### Material to process
* * * * * * * * *
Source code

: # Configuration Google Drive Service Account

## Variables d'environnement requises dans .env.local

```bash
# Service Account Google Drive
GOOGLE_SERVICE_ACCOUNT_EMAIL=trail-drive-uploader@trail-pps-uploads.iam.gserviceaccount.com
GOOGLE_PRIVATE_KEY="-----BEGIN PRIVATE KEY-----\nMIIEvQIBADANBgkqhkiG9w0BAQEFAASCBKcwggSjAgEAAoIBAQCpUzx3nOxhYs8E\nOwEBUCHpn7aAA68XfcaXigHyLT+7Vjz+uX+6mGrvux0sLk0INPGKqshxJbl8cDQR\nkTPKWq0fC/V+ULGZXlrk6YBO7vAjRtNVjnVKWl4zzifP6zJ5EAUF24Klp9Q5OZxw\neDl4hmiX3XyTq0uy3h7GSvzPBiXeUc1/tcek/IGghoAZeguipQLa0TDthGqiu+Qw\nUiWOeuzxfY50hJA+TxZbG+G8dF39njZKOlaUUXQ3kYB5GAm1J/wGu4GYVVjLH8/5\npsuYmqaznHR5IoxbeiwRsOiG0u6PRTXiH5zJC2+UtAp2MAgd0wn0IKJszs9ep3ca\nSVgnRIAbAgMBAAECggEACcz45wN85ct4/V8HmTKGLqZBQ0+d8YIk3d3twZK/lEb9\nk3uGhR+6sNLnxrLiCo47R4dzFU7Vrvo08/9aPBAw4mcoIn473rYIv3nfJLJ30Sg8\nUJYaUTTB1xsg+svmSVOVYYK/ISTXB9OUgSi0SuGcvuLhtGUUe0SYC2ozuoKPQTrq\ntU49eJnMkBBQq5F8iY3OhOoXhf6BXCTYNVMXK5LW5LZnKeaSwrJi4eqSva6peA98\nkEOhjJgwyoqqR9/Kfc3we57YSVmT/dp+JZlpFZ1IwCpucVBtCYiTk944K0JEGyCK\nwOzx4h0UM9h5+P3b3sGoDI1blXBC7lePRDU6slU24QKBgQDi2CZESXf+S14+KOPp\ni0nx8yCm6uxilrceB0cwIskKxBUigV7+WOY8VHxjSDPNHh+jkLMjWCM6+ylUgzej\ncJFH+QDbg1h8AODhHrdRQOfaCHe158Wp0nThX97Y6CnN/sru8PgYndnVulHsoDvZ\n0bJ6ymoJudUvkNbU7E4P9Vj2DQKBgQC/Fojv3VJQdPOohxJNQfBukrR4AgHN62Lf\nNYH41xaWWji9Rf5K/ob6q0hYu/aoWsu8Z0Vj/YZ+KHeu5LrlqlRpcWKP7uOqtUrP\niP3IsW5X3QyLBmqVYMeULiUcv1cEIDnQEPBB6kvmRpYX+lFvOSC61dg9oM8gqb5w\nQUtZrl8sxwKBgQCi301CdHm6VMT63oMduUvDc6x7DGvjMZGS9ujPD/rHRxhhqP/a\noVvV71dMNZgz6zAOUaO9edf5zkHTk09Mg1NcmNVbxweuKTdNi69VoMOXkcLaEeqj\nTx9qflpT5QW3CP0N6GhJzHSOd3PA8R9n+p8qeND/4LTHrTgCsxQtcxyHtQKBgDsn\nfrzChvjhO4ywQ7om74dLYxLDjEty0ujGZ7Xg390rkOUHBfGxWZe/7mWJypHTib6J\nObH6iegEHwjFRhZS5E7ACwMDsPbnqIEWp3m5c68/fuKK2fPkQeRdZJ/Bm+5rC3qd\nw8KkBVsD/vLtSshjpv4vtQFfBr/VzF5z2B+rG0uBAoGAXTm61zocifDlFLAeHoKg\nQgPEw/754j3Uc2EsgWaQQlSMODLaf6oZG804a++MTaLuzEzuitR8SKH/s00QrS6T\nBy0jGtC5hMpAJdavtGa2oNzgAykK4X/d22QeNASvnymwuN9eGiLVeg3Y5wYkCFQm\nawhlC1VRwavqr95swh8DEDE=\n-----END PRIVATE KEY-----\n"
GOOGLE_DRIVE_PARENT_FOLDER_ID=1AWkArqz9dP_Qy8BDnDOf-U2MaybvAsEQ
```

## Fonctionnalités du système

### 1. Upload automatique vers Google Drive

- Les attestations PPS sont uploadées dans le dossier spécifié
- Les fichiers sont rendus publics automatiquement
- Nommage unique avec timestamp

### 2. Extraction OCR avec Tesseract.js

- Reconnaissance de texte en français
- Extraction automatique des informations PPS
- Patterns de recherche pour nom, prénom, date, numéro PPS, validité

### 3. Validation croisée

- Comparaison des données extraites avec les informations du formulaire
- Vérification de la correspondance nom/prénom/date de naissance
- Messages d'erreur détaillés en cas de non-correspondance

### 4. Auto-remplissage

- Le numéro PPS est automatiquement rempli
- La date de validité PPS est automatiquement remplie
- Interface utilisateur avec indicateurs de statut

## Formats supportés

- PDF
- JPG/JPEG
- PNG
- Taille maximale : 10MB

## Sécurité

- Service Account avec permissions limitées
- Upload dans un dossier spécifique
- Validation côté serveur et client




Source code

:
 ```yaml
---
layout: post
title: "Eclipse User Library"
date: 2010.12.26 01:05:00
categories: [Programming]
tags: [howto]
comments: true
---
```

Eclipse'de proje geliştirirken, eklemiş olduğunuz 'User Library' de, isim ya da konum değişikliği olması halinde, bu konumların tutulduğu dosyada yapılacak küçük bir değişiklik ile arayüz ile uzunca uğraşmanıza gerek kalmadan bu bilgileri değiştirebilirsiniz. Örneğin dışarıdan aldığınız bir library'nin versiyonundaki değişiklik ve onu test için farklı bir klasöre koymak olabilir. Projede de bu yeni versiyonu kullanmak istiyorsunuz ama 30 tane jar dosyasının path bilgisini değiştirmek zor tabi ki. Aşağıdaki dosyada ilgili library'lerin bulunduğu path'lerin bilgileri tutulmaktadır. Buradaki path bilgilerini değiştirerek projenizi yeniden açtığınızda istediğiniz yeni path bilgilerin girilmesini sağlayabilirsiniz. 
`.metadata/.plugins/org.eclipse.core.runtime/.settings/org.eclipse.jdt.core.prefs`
* * * * * * * * *
Your answer should be the data above, retyped exactly.

Source code

: # Configuration Google Drive Service Account

## Variables d'environnement requises dans .env.local

```bash
# Service Account Google Drive
GOOGLE_SERVICE_ACCOUNT_EMAIL=trail-drive-uploader@trail-pps-uploads.iam.gserviceaccount.com
GOOGLE_PRIVATE_KEY="-----BEGIN PRIVATE KEY-----\nMIIEvQIBADANBgkqhkiG9w0BAQEFAASCBKcwggSjAgEAAoIBAQCpUzx3nOxhYs8E\nOwEBUCHpn7aAA68XfcaXigHyLT+7Vjz+uX+6mGrvux0sLk0INPGKqshxJbl8cDQR\nkTPKWq0fC/V+ULGZXlrk6YBO7vAjRtNVjnVKWl4zzifP6zJ5EAUF24Klp9Q5OZxw\neDl4hmiX3XyTq0uy3h7GSvzPBiXeUc1/tcek/IGghoAZeguipQLa0TDthGqiu+Qw\nUiWOeuzxfY50hJA+TxZbG+G8dF39njZKOlaUUXQ3kYB5GAm1J/wGu4GYVVjLH8/5\npsuYmqaznHR5IoxbeiwRsOiG0u6PRTXiH5zJC2+UtAp2MAgd0wn0IKJszs9ep3ca\nSVgnRIAbAgMBAAECggEACcz45wN85ct4/V8HmTKGLqZBQ0+d8YIk3d3twZK/lEb9\nk3uGhR+6sNLnxrLiCo47R4dzFU7Vrvo08/9aPBAw4mcoIn473rYIv3nfJLJ30Sg8\nUJYaUTTB1xsg+svmSVOVYYK/ISTXB9OUgSi0SuGcvuLhtGUUe0SYC2ozuoKPQTrq\ntU49eJnMkBBQq5F8iY3OhOoXhf6BXCTYNVMXK5LW5LZnKeaSwrJi4eqSva6peA98\nkEOhjJgwyoqqR9/Kfc3we57YSVmT/dp+JZlpFZ1IwCpucVBtCYiTk944K0JEGyCK\nwOzx4h0UM9h5+P3b3sGoDI1blXBC7lePRDU6slU24QKBgQDi2CZESXf+S14+KOPp\ni0nx8yCm6uxilrceB0cwIskKxBUigV7+WOY8VHxjSDPNHh+jkLMjWCM6+ylUgzej\ncJFH+QDbg1h8AODhHrdRQOfaCHe158Wp0nThX97Y6CnN/sru8PgYndnVulHsoDvZ\n0bJ6ymoJudUvkNbU7E4P9Vj2DQKBgQC/Fojv3VJQdPOohxJNQfBukrR4AgHN62Lf\nNYH41xaWWji9Rf5K/ob6q0hYu/aoWsu8Z0Vj/YZ+KHeu5LrlqlRpcWKP7uOqtUrP\niP3IsW5X3QyLBmqVYMeULiUcv1cEIDnQEPBB6kvmRpYX+lFvOSC61dg9oM8gqb5w\nQUtZrl8sxwKBgQCi301CdHm6VMT63oMduUvDc6x7DGvjMZGS9ujPD/rHRxhhqP/a\noVvV71dMNZgz6zAOUaO9edf5zkHTk09Mg1NcmNVbxweuKTdNi69VoMOXkcLaEeqj\nTx9qflpT5QW3CP0N6GhJzHSOd3PA8R9n+p8qeND/4LTHrTgCsxQtcxyHtQKBgDsn\nfrzChvjhO4ywQ7om74dLYxLDjEty0ujGZ7Xg390rkOUHBfGxWZe/7mWJypHTib6J\nObH6iegEHwjFRhZS5E7ACwMDsPbnqIEWp3m5c68/fuKK2fPkQeRdZJ/Bm+5rC3qd\nw8KkBVsD/vLtSshjpv4vtQFfBr/VzF5z2B+rG0uBAoGAXTm61zocifDlFLAeHoKg\nQgPEw/754j3Uc2EsgWaQQlSMODLaf6oZG804a++MTaLuzEzuitR8SKH/s00QrS6T\nBy0jGtC5hMpAJdavtGa2oNzgAykK4X/d22QeNASvnymwuN9eGiLVeg3Y5wYkCFQm\nawhlC1VRwavqr95swh8DEDE=\n-----END PRIVATE KEY-----\n"
GOOGLE_DRIVE_PARENT_FOLDER_ID=1AWkArqz9dP_Qy8BDnDOf-U2MaybvAsEQ
```

## Fonctionnalités du système

### 1. Upload automatique vers Google Drive

- Les attestations PPS sont uploadées dans le dossier spécifié
- Les fichiers sont rendus publics automatiquement
- Nommage unique avec timestamp

### 2. Extraction OCR avec Tesseract.js

- Reconnaissance de texte en français
- Extraction automatique des informations PPS
- Patterns de recherche pour nom, prénom, date, numéro PPS, validité

### 3. Validation croisée

- Comparaison des données extraites avec les informations du formulaire
- Vérification de la correspondance nom/prénom/date de naissance
- Messages d'erreur détaillés en cas de non-correspondance

### 4. Auto-remplissage

- Le numéro PPS est automatiquement rempli
- La date de validité PPS est automatiquement remplie
- Interface utilisateur avec indicateurs de statut

## Formats supportés

- PDF
- JPG/JPEG
- PNG
- Taille maximale : 10MB

## Sécurité

- Service Account avec permissions limitées
- Upload dans un dossier spécifique
- Validation côté serveur et client




Source code

:
 ```yaml
---
layout: post
title: "Eclipse User Library"
date: 2010.12.26 01:05:00
categories: [Programming]
tags: [howto]
comments: true
---
```

Eclipse'de proje geliştirirken, eklemiş olduğunuz 'User Library' de, isim ya da konum değişikliği olması halinde, bu konumların tutulduğu dosyada yapılacak küçük bir değişiklik ile arayüz ile uzunca uğraşmanıza gerek kalmadan bu bilgileri değiştirebilirsiniz. Örneğin dışarıdan aldığınız bir library'nin versiyonundaki değişiklik ve onu test için farklı bir klasöre koymak olabilir. Projede de bu yeni versiyonu kullanmak istiyorsunuz ama 30 tane jar dosyasının path bilgisini değiştirmek zor tabi ki. Aşağıdaki dosyada ilgili library'lerin bulunduğu path'lerin bilgileri tutulmaktadır. Buradaki path bilgilerini değiştirerek projenizi yeniden açtığınızda istediğiniz yeni path bilgilerin girilmesini sağlayabilirsiniz. 
`.metadata/.plugins/org.eclipse.core.runtime/.settings/org.eclipse.jdt.core.prefs`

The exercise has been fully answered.